Saturday 15 January 2011

Catholic School Admissions: Sanity in Boston

Last year, two US dioceses came under fire for decisions to exclude children of lesbian parents. In Boulder, Colorado the decision was widely condemned, but stayed in place. In Boston, the specific decision was rapidly revoked, with accompanying promises to formulate a new formal policy on admissions that would apply to Catholic schools in the diocese. That policy has just been unveiled - and is eminently sensible.  No school will be permitted to discriminate against any child - but prospective parents must understand that "Catholic teaching" is an essential part of the curriculum.

Well, great. "Catholic teaching" includes the well-known and disordered teaching on same sex relationships, but that really is a very small part of the totality of Church teaching. Far more prominent is a consistent emphasis on justice, inclusion of all, and standing up for the oppressed, as Archbishop of Westminster, Vincent Nichols pointed out last year.  Michael B. Reardon, executive director of the Catholic Schools Foundation, which gives millions in scholarships to low-income students, says much the same thing:

“From the perspective of the foundation, the key part of this is that it does not exclude any group of students, and it promotes what is essential to Catholic education, which is inclusivity,’’ he said.
[caption id="" align="aligncenter" width="706" caption="In Boston Catholic Schools, All Now Welcome"][/caption]

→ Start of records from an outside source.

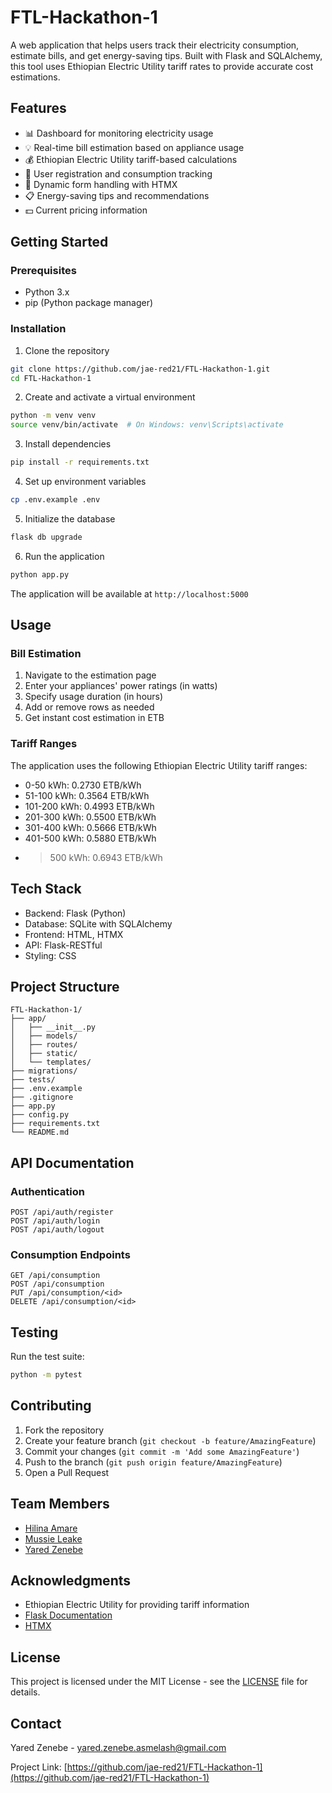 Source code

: # FTL-Hackathon-1

A web application that helps users track their electricity consumption, estimate bills, and get energy-saving tips. Built with Flask and SQLAlchemy, this tool uses Ethiopian Electric Utility tariff rates to provide accurate cost estimations.

## Features
- 📊 Dashboard for monitoring electricity usage
- 💡 Real-time bill estimation based on appliance usage
- 💰 Ethiopian Electric Utility tariff-based calculations
- 📱 User registration and consumption tracking
- 💪 Dynamic form handling with HTMX
- 📋 Energy-saving tips and recommendations
- 💵 Current pricing information

## Getting Started

### Prerequisites
- Python 3.x
- pip (Python package manager)

### Installation
1. Clone the repository
```bash
git clone https://github.com/jae-red21/FTL-Hackathon-1.git
cd FTL-Hackathon-1
```

2. Create and activate a virtual environment
```bash
python -m venv venv
source venv/bin/activate  # On Windows: venv\Scripts\activate
```

3. Install dependencies
```bash
pip install -r requirements.txt
```

4. Set up environment variables
```bash
cp .env.example .env
```

5. Initialize the database
```bash
flask db upgrade
```

6. Run the application
```bash
python app.py
```

The application will be available at `http://localhost:5000`

## Usage

### Bill Estimation
1. Navigate to the estimation page
2. Enter your appliances' power ratings (in watts)
3. Specify usage duration (in hours)
4. Add or remove rows as needed
5. Get instant cost estimation in ETB

### Tariff Ranges
The application uses the following Ethiopian Electric Utility tariff ranges:
- 0-50 kWh: 0.2730 ETB/kWh
- 51-100 kWh: 0.3564 ETB/kWh
- 101-200 kWh: 0.4993 ETB/kWh
- 201-300 kWh: 0.5500 ETB/kWh
- 301-400 kWh: 0.5666 ETB/kWh
- 401-500 kWh: 0.5880 ETB/kWh
- >500 kWh: 0.6943 ETB/kWh

## Tech Stack
- Backend: Flask (Python)
- Database: SQLite with SQLAlchemy
- Frontend: HTML, HTMX
- API: Flask-RESTful
- Styling: CSS

## Project Structure
```
FTL-Hackathon-1/
├── app/
│   ├── __init__.py
│   ├── models/
│   ├── routes/
│   ├── static/
│   └── templates/
├── migrations/
├── tests/
├── .env.example
├── .gitignore
├── app.py
├── config.py
├── requirements.txt
└── README.md
```

## API Documentation

### Authentication
```
POST /api/auth/register
POST /api/auth/login
POST /api/auth/logout
```

### Consumption Endpoints
```
GET /api/consumption
POST /api/consumption
PUT /api/consumption/<id>
DELETE /api/consumption/<id>
```

## Testing
Run the test suite:
```bash
python -m pytest
```

## Contributing
1. Fork the repository
2. Create your feature branch (`git checkout -b feature/AmazingFeature`)
3. Commit your changes (`git commit -m 'Add some AmazingFeature'`)
4. Push to the branch (`git push origin feature/AmazingFeature`)
5. Open a Pull Request

## Team Members
- [Hilina Amare](https://github.com/Hilina123amare)
- [Mussie Leake](https://github.com/mussieleake)
- [Yared Zenebe](https://github.com/jae-red21)

## Acknowledgments
- Ethiopian Electric Utility for providing tariff information
- [Flask Documentation](https://flask.palletsprojects.com/)
- [HTMX](https://htmx.org/)

## License
This project is licensed under the MIT License - see the [LICENSE](LICENSE) file for details.

## Contact
Yared Zenebe  - yared.zenebe.asmelash@gmail.com

Project Link: [https://github.com/jae-red21/FTL-Hackathon-1](https://github.com/jae-red21/FTL-Hackathon-1) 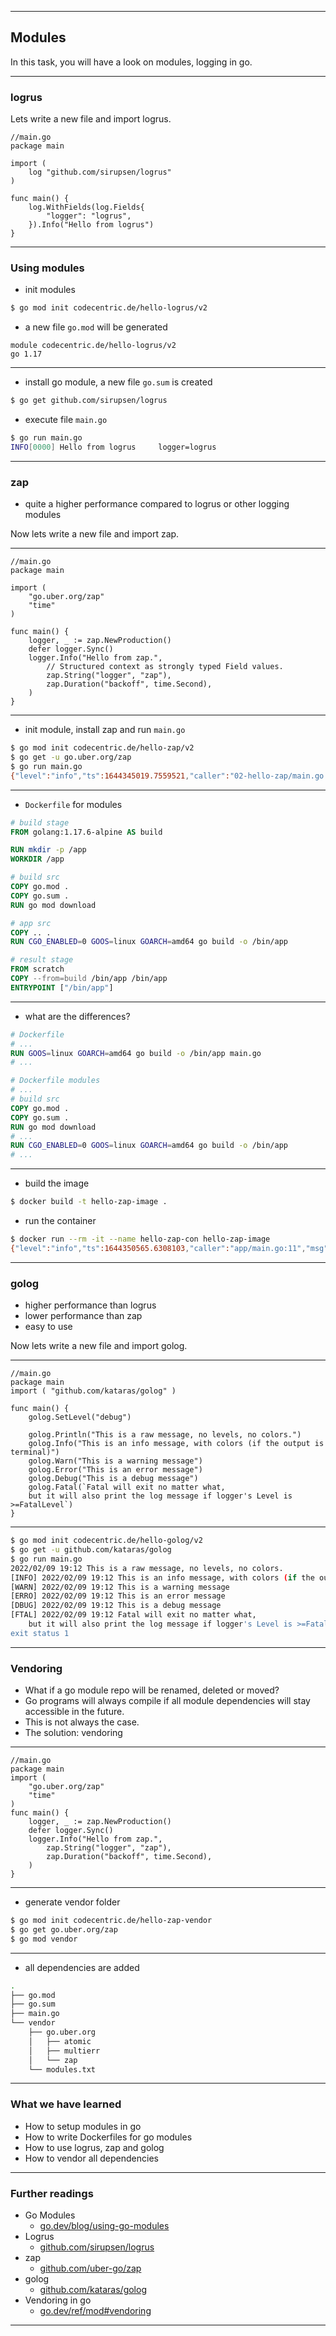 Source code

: <!-- .slide: data-background="img/GolangForDevelopers-04.jpg" data-background-size="60%" data-background-position="50% 50%" -->
----

## Modules
In this task, you will have a look on modules, logging in go.

----
### logrus

Lets write a new file and import logrus.

```golang
//main.go
package main

import (
	log "github.com/sirupsen/logrus"
)

func main() {
	log.WithFields(log.Fields{
		"logger": "logrus",
	}).Info("Hello from logrus")
}
```

----

### Using modules

* init modules

```bash
$ go mod init codecentric.de/hello-logrus/v2
```
* a new file `go.mod` will be generated

```golang
module codecentric.de/hello-logrus/v2
go 1.17
```

----

* install go module, a new file `go.sum` is created
```bash
$ go get github.com/sirupsen/logrus
```
* execute file `main.go`
```bash
$ go run main.go
INFO[0000] Hello from logrus     logger=logrus
```

----
### zap

* quite a higher performance compared to logrus or other logging modules

Now lets write a new file and import zap.

----

```golang
//main.go
package main

import (
	"go.uber.org/zap"
	"time"
)

func main() {
	logger, _ := zap.NewProduction()
	defer logger.Sync()
	logger.Info("Hello from zap.",
		// Structured context as strongly typed Field values.
		zap.String("logger", "zap"),
		zap.Duration("backoff", time.Second),
	)
}
```
----
* init module, install zap and run `main.go`

```bash
$ go mod init codecentric.de/hello-zap/v2
$ go get -u go.uber.org/zap
$ go run main.go
{"level":"info","ts":1644345019.7559521,"caller":"02-hello-zap/main.go:11","msg":"Hello from zap.","logger":"zap","backoff":1}
```

----

* `Dockerfile` for modules

```Dockerfile
# build stage
FROM golang:1.17.6-alpine AS build

RUN mkdir -p /app
WORKDIR /app

# build src
COPY go.mod .
COPY go.sum .
RUN go mod download

# app src
COPY .. .
RUN CGO_ENABLED=0 GOOS=linux GOARCH=amd64 go build -o /bin/app

# result stage
FROM scratch
COPY --from=build /bin/app /bin/app
ENTRYPOINT ["/bin/app"]

```

----

* what are the differences?

```Dockerfile
# Dockerfile
# ...
RUN GOOS=linux GOARCH=amd64 go build -o /bin/app main.go
# ...
```
```Dockerfile
# Dockerfile modules
# ...
# build src
COPY go.mod .
COPY go.sum .
RUN go mod download
# ...
RUN CGO_ENABLED=0 GOOS=linux GOARCH=amd64 go build -o /bin/app
# ...
```

----
* build the image

```bash
$ docker build -t hello-zap-image .
```
* run the container

```bash
$ docker run --rm -it --name hello-zap-con hello-zap-image
{"level":"info","ts":1644350565.6308103,"caller":"app/main.go:11","msg":"Hello from zap.","logger":"zap","backoff":1}
```
----

### golog

* higher performance than logrus
* lower performance than zap
* easy to use

Now lets write a new file and import golog.

----

```golang
//main.go
package main
import ( "github.com/kataras/golog" )

func main() {
	golog.SetLevel("debug")

	golog.Println("This is a raw message, no levels, no colors.")
	golog.Info("This is an info message, with colors (if the output is terminal)")
	golog.Warn("This is a warning message")
	golog.Error("This is an error message")
	golog.Debug("This is a debug message")
	golog.Fatal(`Fatal will exit no matter what,
    but it will also print the log message if logger's Level is >=FatalLevel`)
}
```
----
```bash
$ go mod init codecentric.de/hello-golog/v2
$ go get -u github.com/kataras/golog
$ go run main.go
2022/02/09 19:12 This is a raw message, no levels, no colors.
[INFO] 2022/02/09 19:12 This is an info message, with colors (if the output is terminal)
[WARN] 2022/02/09 19:12 This is a warning message
[ERRO] 2022/02/09 19:12 This is an error message
[DBUG] 2022/02/09 19:12 This is a debug message
[FTAL] 2022/02/09 19:12 Fatal will exit no matter what,
    but it will also print the log message if logger's Level is >=FatalLevel
exit status 1
```
----
### Vendoring
* What if a go module repo will be renamed, deleted or moved?
* Go programs will always compile if all module dependencies will stay accessible in the future.
* This is not always the case.
* The solution: vendoring
----
```golang
//main.go
package main
import (
	"go.uber.org/zap"
	"time"
)
func main() {
	logger, _ := zap.NewProduction()
	defer logger.Sync()
	logger.Info("Hello from zap.",
		zap.String("logger", "zap"),
		zap.Duration("backoff", time.Second),
	)
}
```
----
* generate vendor folder

```bash
$ go mod init codecentric.de/hello-zap-vendor
$ go get go.uber.org/zap
$ go mod vendor
```
----
* all dependencies are added

```bash
.
├── go.mod
├── go.sum
├── main.go
└── vendor
    ├── go.uber.org
    │   ├── atomic
    │   ├── multierr
    │   └── zap
    └── modules.txt

```
----
### What we have learned
* How to setup modules in go
* How to write Dockerfiles for go modules
* How to use logrus, zap and golog
* How to vendor all dependencies
----
### Further readings
* Go Modules
  * [go.dev/blog/using-go-modules](https://go.dev/blog/using-go-modules)
* Logrus
  * [github.com/sirupsen/logrus](https://github.com/sirupsen/logrus)
* zap
  * [github.com/uber-go/zap](https://github.com/uber-go/zap)
* golog
  * [github.com/kataras/golog](https://github.com/kataras/golog)
* Vendoring in go
  * [go.dev/ref/mod#vendoring](https://go.dev/ref/mod#vendoring)

---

There is one qualification: the policy required that decisions should be made "in the best interests of the child". It is at least feasible that some misguided pastors could interpret that as pointing to discrimination and exclusion, but I would think that in practice, that will be increasingly unlikely. Children of divorced and remarried parents, or of unmarried parents, are in exacltly the same position in terms of the family conflict with Chruch teaching - but are never excluded.  The two schools which last year took decisions to exclude  attractive extensiv media attention - but were heavily outweighed by the very many schools which already practice non-discrimination, and accept children from all family backgrounds - but go unreported.  One such school from the Boston diocese is St. John’s Preparatory School in Danvers. Thishas 1,250 boys in grades 9 to 12, and selects students based on entrance exams, grades, and teacher recommendations. The school has a policy that prohibits discrimination “based on race, color, national/ethnic origin, religion, physical ability, sexual orientation, social class, or economic status.’’ More and more schools will likewise adopted policies which explicitly prohibit discrimination based on orientation.

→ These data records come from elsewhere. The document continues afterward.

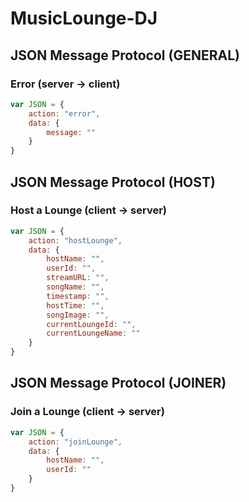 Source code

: # MusicLounge-DJ
## JSON Message Protocol (GENERAL)

### Error (server → client)
```javascript
var JSON = {
    action: "error",
    data: {
        message: ""
    }
}
```

## JSON Message Protocol (HOST)

### Host a Lounge (client → server)
```javascript
var JSON = {
    action: "hostLounge",
    data: {
        hostName: "",
        userId: "",
        streamURL: "",
        songName: "",
        timestamp: "",
        hostTime: "",
        songImage: "",
        currentLoungeId: "",
        currentLoungeName: ""
    }
}

```

## JSON Message Protocol (JOINER)

### Join a Lounge (client → server)
```javascript
var JSON = {
    action: "joinLounge",
    data: {
        hostName: "",
        userId: ""
    }
}
```
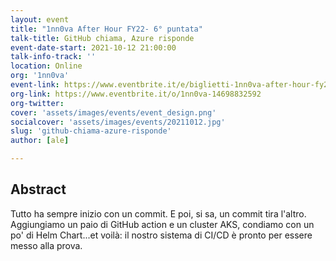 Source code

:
 ```yaml
---
layout: event
title: "1nn0va After Hour FY22- 6° puntata"
talk-title: GitHub chiama, Azure risponde
event-date-start: 2021-10-12 21:00:00
talk-info-track: ''
location: Online
org: '1nn0va'
event-link: https://www.eventbrite.it/e/biglietti-1nn0va-after-hour-fy22-6-puntata-186178734607
org-link: https://www.eventbrite.it/o/1nn0va-14698832592
org-twitter:
cover: 'assets/images/events/event_design.png'
socialcover: 'assets/images/events/20211012.jpg'
slug: 'github-chiama-azure-risponde'
author: [ale]

---
```

## Abstract
Tutto ha sempre inizio con un commit. E poi, si sa, un commit tira l'altro. Aggiungiamo un paio di GitHub action e un cluster AKS, condiamo con un po' di Helm Chart...et voilà: il nostro sistema di CI/CD è pronto per essere messo alla prova.

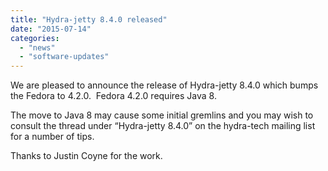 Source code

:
 ```yaml
---
title: "Hydra-jetty 8.4.0 released"
date: "2015-07-14"
categories: 
  - "news"
  - "software-updates"
---
```


We are pleased to announce the release of Hydra-jetty 8.4.0 which bumps the Fedora to 4.2.0.  Fedora 4.2.0 requires Java 8.

The move to Java 8 may cause some initial gremlins and you may wish to consult the thread under “Hydra-jetty 8.4.0” on the hydra-tech mailing list for a number of tips.

Thanks to Justin Coyne for the work.
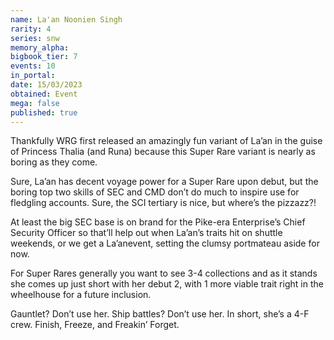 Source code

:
 ```yaml
---
name: La'an Noonien Singh
rarity: 4
series: snw
memory_alpha:
bigbook_tier: 7
events: 10
in_portal:
date: 15/03/2023
obtained: Event
mega: false
published: true
---
```


Thankfully WRG first released an amazingly fun variant of La’an in the guise of Princess Thalia (and Runa) because this Super Rare variant is nearly as boring as they come.

Sure, La’an has decent voyage power for a Super Rare upon debut, but the boring top two skills of SEC and CMD don’t do much to inspire use for fledgling accounts.  Sure, the SCI tertiary is nice, but where’s the pizzazz?!

At least the big SEC base is on brand for the Pike-era Enterprise’s Chief Security Officer so that’ll help out when La’an’s traits hit on shuttle weekends, or we get a La’anevent, setting the clumsy portmateau aside for now.

For Super Rares generally you want to see 3-4 collections and as it stands she comes up just short with her debut 2, with 1 more viable trait right in the wheelhouse for a future inclusion.

Gauntlet?  Don’t use her.  Ship battles?  Don’t use her.  In short, she’s a 4-F crew.  Finish, Freeze, and Freakin’ Forget.
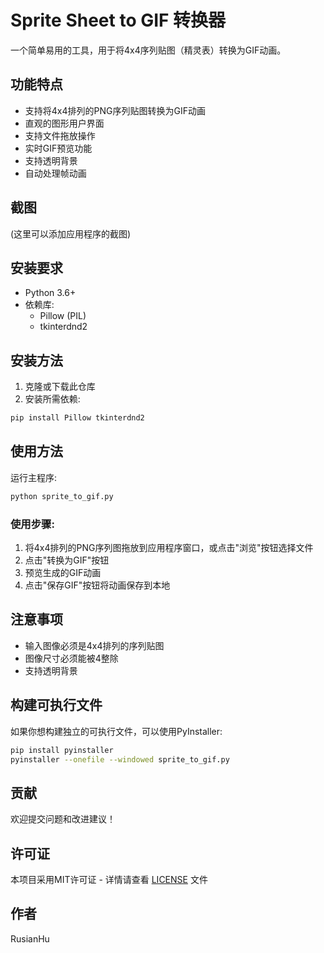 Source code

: # Sprite Sheet to GIF 转换器

一个简单易用的工具，用于将4x4序列贴图（精灵表）转换为GIF动画。

## 功能特点

- 支持将4x4排列的PNG序列贴图转换为GIF动画
- 直观的图形用户界面
- 支持文件拖放操作
- 实时GIF预览功能
- 支持透明背景
- 自动处理帧动画

## 截图

(这里可以添加应用程序的截图)

## 安装要求

- Python 3.6+
- 依赖库:
  - Pillow (PIL)
  - tkinterdnd2

## 安装方法

1. 克隆或下载此仓库
2. 安装所需依赖:

```bash
pip install Pillow tkinterdnd2
```

## 使用方法

运行主程序:

```bash
python sprite_to_gif.py
```

### 使用步骤:

1. 将4x4排列的PNG序列图拖放到应用程序窗口，或点击"浏览"按钮选择文件
2. 点击"转换为GIF"按钮
3. 预览生成的GIF动画
4. 点击"保存GIF"按钮将动画保存到本地

## 注意事项

- 输入图像必须是4x4排列的序列贴图
- 图像尺寸必须能被4整除
- 支持透明背景

## 构建可执行文件

如果你想构建独立的可执行文件，可以使用PyInstaller:

```bash
pip install pyinstaller
pyinstaller --onefile --windowed sprite_to_gif.py
```

## 贡献

欢迎提交问题和改进建议！

## 许可证

本项目采用MIT许可证 - 详情请查看 [LICENSE](LICENSE) 文件

## 作者

RusianHu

With just that one reservation, representatives of leading gay and lesbian Catholic organizations welcomed the new policy:

Marianne Duddy-Burke, executive director of the gay Catholic organization DignityUSA, praised the archdiocese for banning discrimination but wondered whether pastors and principals would interpret what is in “the best interest of the child’’ evenhandedly for all families.

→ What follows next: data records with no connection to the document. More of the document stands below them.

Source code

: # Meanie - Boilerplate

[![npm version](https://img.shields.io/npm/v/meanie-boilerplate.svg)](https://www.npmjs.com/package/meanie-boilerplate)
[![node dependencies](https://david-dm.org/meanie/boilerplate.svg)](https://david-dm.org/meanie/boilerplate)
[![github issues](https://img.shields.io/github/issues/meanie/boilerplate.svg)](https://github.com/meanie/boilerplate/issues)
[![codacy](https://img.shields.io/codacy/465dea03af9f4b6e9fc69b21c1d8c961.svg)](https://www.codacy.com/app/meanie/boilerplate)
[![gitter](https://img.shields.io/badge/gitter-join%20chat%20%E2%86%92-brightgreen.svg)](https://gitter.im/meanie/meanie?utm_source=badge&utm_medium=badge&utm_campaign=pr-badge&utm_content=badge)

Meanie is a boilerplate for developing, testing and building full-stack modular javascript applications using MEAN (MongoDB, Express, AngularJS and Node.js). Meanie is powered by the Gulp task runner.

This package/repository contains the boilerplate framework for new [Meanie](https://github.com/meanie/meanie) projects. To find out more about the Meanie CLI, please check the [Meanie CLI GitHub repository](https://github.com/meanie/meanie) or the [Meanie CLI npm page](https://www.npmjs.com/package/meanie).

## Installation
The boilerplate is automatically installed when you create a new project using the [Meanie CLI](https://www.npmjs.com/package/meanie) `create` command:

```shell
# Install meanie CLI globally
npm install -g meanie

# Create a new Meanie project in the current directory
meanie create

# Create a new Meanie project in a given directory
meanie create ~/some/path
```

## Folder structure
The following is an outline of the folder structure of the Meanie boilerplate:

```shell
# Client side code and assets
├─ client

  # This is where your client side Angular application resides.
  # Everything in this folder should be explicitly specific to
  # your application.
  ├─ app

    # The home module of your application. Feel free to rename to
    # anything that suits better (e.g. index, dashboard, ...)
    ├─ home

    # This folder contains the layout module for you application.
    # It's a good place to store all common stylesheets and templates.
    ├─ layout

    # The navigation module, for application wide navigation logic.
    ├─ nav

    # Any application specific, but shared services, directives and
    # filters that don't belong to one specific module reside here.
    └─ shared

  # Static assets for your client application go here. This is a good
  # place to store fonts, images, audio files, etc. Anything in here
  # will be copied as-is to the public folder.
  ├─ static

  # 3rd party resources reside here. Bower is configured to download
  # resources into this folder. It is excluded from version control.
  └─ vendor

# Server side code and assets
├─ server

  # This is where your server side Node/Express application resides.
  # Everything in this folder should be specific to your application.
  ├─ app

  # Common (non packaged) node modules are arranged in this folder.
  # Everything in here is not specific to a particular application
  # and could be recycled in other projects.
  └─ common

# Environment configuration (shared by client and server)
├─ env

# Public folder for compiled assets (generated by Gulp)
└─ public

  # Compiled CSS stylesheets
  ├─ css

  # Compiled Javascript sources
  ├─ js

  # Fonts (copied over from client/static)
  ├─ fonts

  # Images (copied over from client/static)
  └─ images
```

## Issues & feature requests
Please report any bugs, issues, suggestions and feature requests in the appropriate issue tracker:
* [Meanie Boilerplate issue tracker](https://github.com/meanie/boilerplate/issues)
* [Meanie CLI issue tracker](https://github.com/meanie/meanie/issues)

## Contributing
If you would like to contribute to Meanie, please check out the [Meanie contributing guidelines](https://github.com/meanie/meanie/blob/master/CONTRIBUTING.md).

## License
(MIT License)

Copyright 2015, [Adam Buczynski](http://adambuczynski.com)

“As long as the doctrine stands, it makes it really hard for the pastoral and the doctrinal aspects of our faith not to come into a clash,’’ Duddy-Burke said. “The people of the church are changing, and by and large very affirming of gay people, and the hierarchy and the doctrine are lagging decades behind.’’

But Charles G. Martel, cofounder of Catholics for Marriage Equality, said he hopes dioceses around the country will adopt Boston’s guidelines. “It very much conveys the message that children of same-sex couples are welcome to receive a Catholic education,’’ he said.